April 25 (Bloomberg) -- United Parcel Service Inc. posted higher first-quarter earnings than analysts estimated as the world’s largest package-delivery company carried more purchases to online shoppers.
Profit of $1.04 a share, excluding some costs and gains, topped the $1.01 average estimate from analysts. The Atlanta-based company also reiterated its full-year forecast of $4.80 to $5.06, which compared with the $4.99 average of 30 estimates from analysts.
UPS benefited from a 4.4 percent increase in domestic deliveries driven by consumer purchases and returns of items such as clothing and electronic devices. That helped push sales up 2.3 percent to $13.4 billion. The company handles more than 16 million packages and envelopes a day worldwide, making it a bellwether for the economy.

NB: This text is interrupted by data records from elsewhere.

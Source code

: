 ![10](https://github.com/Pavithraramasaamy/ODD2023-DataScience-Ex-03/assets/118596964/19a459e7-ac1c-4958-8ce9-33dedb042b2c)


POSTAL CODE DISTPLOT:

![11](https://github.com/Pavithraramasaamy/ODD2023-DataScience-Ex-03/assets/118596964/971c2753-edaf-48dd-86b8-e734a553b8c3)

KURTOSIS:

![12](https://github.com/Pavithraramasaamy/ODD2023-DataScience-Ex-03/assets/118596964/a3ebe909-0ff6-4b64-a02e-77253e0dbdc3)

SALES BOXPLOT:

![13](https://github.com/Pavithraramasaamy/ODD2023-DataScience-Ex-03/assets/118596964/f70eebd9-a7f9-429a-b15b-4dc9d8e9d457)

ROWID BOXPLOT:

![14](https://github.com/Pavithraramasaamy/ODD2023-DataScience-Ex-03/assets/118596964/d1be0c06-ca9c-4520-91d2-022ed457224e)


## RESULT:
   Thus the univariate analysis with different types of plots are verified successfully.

“It was a so-so quarter, and it’s been that way for a few quarters,” said Logan Purk, an analyst at Edward Jones & Co. in St. Louis, who has a hold rating on the stock. “The U.S. business seems to be doing just fine, but international markets are weak on volumes and yields. The results were buoyed by domestic.”
Profit in the U.S. package delivery business climbed 9 percent while the operating margin expanded 70 basis points to 13.1 percent. The international package unit’s earnings dropped 4.2 percent, excluding charges from the company’s attempt to purchase TNT Express NV.

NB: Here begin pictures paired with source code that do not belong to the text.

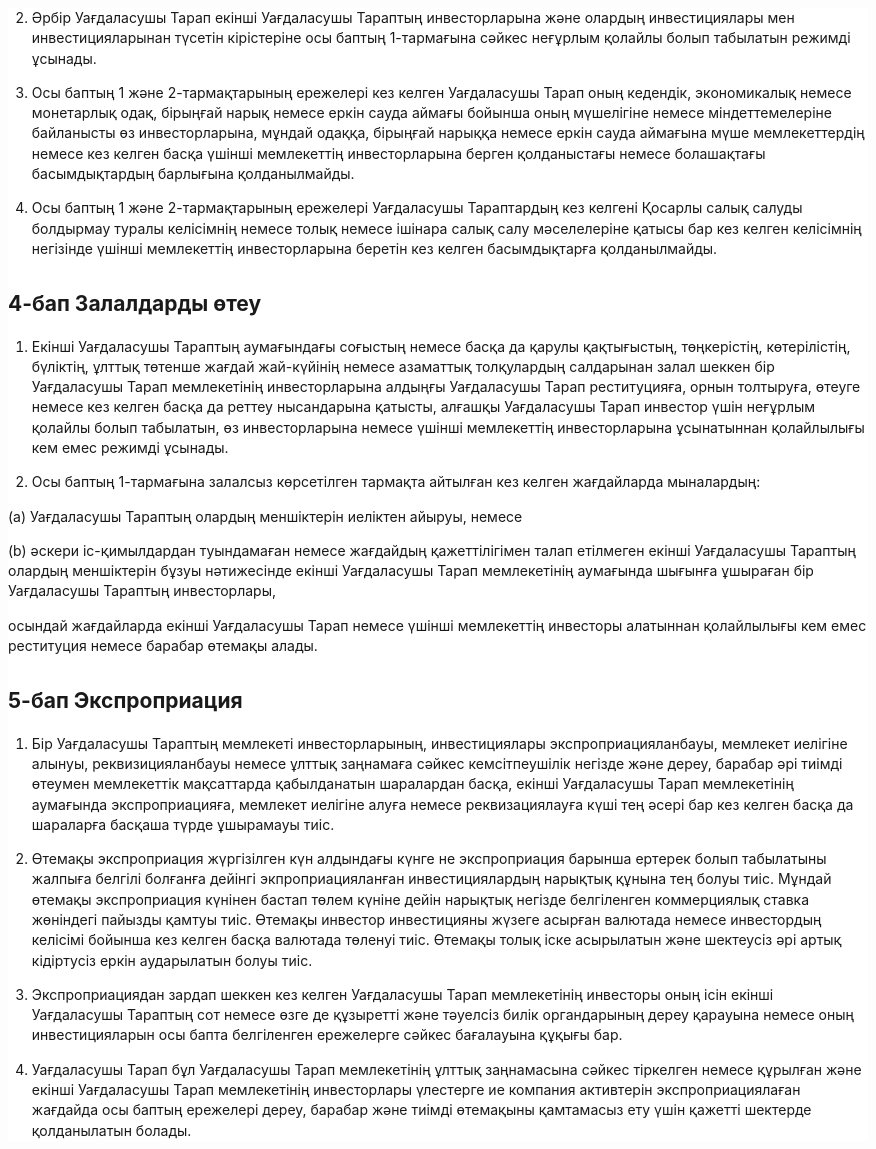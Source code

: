 2. Әрбір Уағдаласушы Тарап екінші Уағдаласушы Тараптың инвесторларына және олардың инвестициялары мен инвестицияларынан түсетін кірістеріне осы баптың 1-тармағына сәйкес неғұрлым қолайлы болып табылатын режимді ұсынады.

3. Осы баптың 1 және 2-тармақтарының ережелері кез келген Уағдаласушы Тарап оның кедендік, экономикалық немесе монетарлық одақ, бірыңғай нарық немесе еркін сауда аймағы бойынша оның мүшелігіне немесе міндеттемелеріне байланысты өз инвесторларына, мұндай одаққа, бірыңғай нарыққа немесе еркін сауда аймағына мүше мемлекеттердің немесе кез келген басқа үшінші мемлекеттің инвесторларына берген қолданыстағы немесе болашақтағы басымдықтардың барлығына қолданылмайды.

4. Осы баптың 1 және 2-тармақтарының ережелері Уағдаласушы Тараптардың кез келгені Қосарлы салық салуды болдырмау туралы келісімнің немесе толық немесе ішінара салық салу мәселелеріне қатысы бар кез келген келісімнің негізінде үшінші мемлекеттің инвесторларына беретін кез келген басымдықтарға қолданылмайды.

## 4-бап Залалдарды өтеу

1. Екінші Уағдаласушы Тараптың аумағындағы соғыстың немесе басқа да қарулы қақтығыстың, төңкерістің, көтерілістің, бүліктің, ұлттық төтенше жағдай жай-күйінің немесе азаматтық толқулардың салдарынан залал шеккен бір Уағдаласушы Тарап мемлекетінің инвесторларына алдыңғы Уағдаласушы Тарап реституцияға, орнын толтыруға, өтеуге немесе кез келген басқа да реттеу нысандарына қатысты, алғашқы Уағдаласушы Тарап инвестор үшін неғұрлым қолайлы болып табылатын, өз инвесторларына немесе үшінші мемлекеттің инвесторларына ұсынатыннан қолайлылығы кем емес режимді ұсынады.

2. Осы баптың 1-тармағына залалсыз көрсетілген тармақта айтылған кез келген жағдайларда мыналардың:

(a) Уағдаласушы Тараптың олардың меншіктерін иеліктен айыруы, немесе

(b) әскери іс-қимылдардан туындамаған немесе жағдайдың қажеттілігімен талап етілмеген екінші Уағдаласушы Тараптың олардың меншіктерін бұзуы нәтижесінде екінші Уағдаласушы Тарап мемлекетінің аумағында шығынға ұшыраған бір Уағдаласушы Тараптың инвесторлары,

осындай жағдайларда екінші Уағдаласушы Тарап немесе үшінші мемлекеттің инвесторы алатыннан қолайлылығы кем емес реституция немесе барабар өтемақы алады.

## 5-бап Экспроприация

1. Бір Уағдаласушы Тараптың мемлекеті инвесторларының, инвестициялары экспроприацияланбауы, мемлекет иелігіне алынуы, реквизицияланбауы немесе ұлттық заңнамаға сәйкес кемсітпеушілік негізде және дереу, барабар әрі тиімді өтеумен мемлекеттік мақсаттарда қабылданатын шаралардан басқа, екінші Уағдаласушы Тарап мемлекетінің аумағында экспроприацияға, мемлекет иелігіне алуға немесе реквизациялауға күші тең әсері бар кез келген басқа да шараларға басқаша түрде ұшырамауы тиіс.

2. Өтемақы экспроприация жүргізілген күн алдындағы күнге не экспроприация барынша ертерек болып табылатыны жалпыға белгілі болғанға дейінгі экпроприацияланған инвестициялардың нарықтық құнына тең болуы тиіс. Мұндай өтемақы экспроприация күнінен бастап төлем күніне дейін нарықтық негізде белгіленген коммерциялық ставка жөніндегі пайызды қамтуы тиіс. Өтемақы инвестор инвестицияны жүзеге асырған валютада немесе инвестордың келісімі бойынша кез келген басқа валютада төленуі тиіс. Өтемақы толық іске асырылатын және шектеусіз әрі артық кідіртусіз еркін аударылатын болуы тиіс.

3. Экспроприациядан зардап шеккен кез келген Уағдаласушы Тарап мемлекетінің инвесторы оның ісін екінші Уағдаласушы Тараптың сот немесе өзге де құзыретті және тәуелсіз билік органдарының дереу қарауына немесе оның инвестицияларын осы бапта белгіленген ережелерге сәйкес бағалауына құқығы бар.

4. Уағдаласушы Тарап бұл Уағдаласушы Тарап мемлекетінің ұлттық заңнамасына сәйкес тіркелген немесе құрылған және екінші Уағдаласушы Тарап мемлекетінің инвесторлары үлестерге ие компания активтерін экспроприациялаған жағдайда осы баптың ережелері дереу, барабар және тиімді өтемақыны қамтамасыз ету үшін қажетті шектерде қолданылатын болады.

UPS paid TNT a breakup fee of 200 million euros ($261 million) in the first quarter after dropping the 5.16 billion-euro deal when European regulators moved to block it.
“Domestically, we’re fairly confident the U.S. economy will be stable, if unexciting,” Chief Financial Officer Kurt Kuehn said on a conference call today. “International trade flows are volatile so we have to be aware of that.”

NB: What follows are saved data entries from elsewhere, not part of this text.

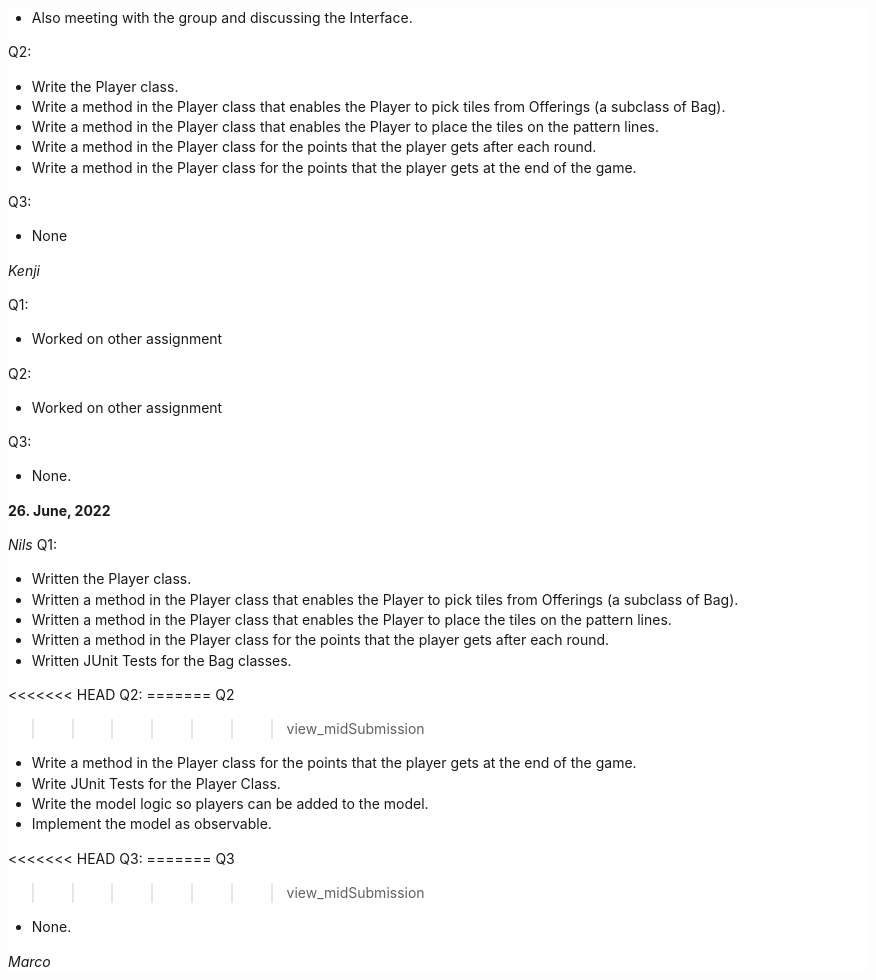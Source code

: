 - Also meeting with the group and discussing the Interface.

Q2:

- Write the Player class.
- Write a method in the Player class that enables the Player to pick tiles from Offerings (a subclass of Bag).
- Write a method in the Player class that enables the Player to place the tiles on the pattern lines.
- Write a method in the Player class for the points that the player gets after each round.
- Write a method in the Player class for the points that the player gets at the end of the game.

Q3:

- None

_Kenji_

Q1:

- Worked on other assignment

Q2:

- Worked on other assignment

Q3:

- None.

**26. June, 2022**

_Nils_
Q1:

- Written the Player class.
- Written a method in the Player class that enables the Player to pick tiles from Offerings (a subclass of Bag).
- Written a method in the Player class that enables the Player to place the tiles on the pattern lines.
- Written a method in the Player class for the points that the player gets after each round.
- Written JUnit Tests for the Bag classes.

<<<<<<< HEAD Q2:
======= Q2

> > > > > > > view_midSubmission

- Write a method in the Player class for the points that the player gets at the end of the game.
- Write JUnit Tests for the Player Class.
- Write the model logic so players can be added to the model.
- Implement the model as observable.

<<<<<<< HEAD Q3:
======= Q3

> > > > > > > view_midSubmission

- None.

_Marco_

As some customers shift from next-day shipments to cheaper services, UPS is expanding in high-margin deliveries of health-care products. The company said today that it bought a Hungarian pharmaceutical logistics firm called Cemelog Zrt, which adds 250,000 square feet of space and 270 employees that will help UPS distribute more drugs and medical devices in eastern Europe.
The purchase brings UPS’s dedicated health-care space to 6.5 million square feet globally, executives said.
UPS climbed 2.3 percent to $85.42 at the close of today’s trading in New York. The shares rose 5.1 percent in the 12 months through yesterday, compared with a 6.2 percent gain for FedEx Corp. and 15 percent for the Standard & Poor’s 500 Index.
Including an after-tax benefit from a currency gain, UPS’s net income rose 6.9 percent to $1.04 billion, or $1.08 a share, from $970 million, or $1.
Demand in January benefited from customers returning holiday purchases through the UPS Returns service, UPS said. The company also introduced Access Point locations in the United Kingdom to give customers alternatives to receiving deliveries at home.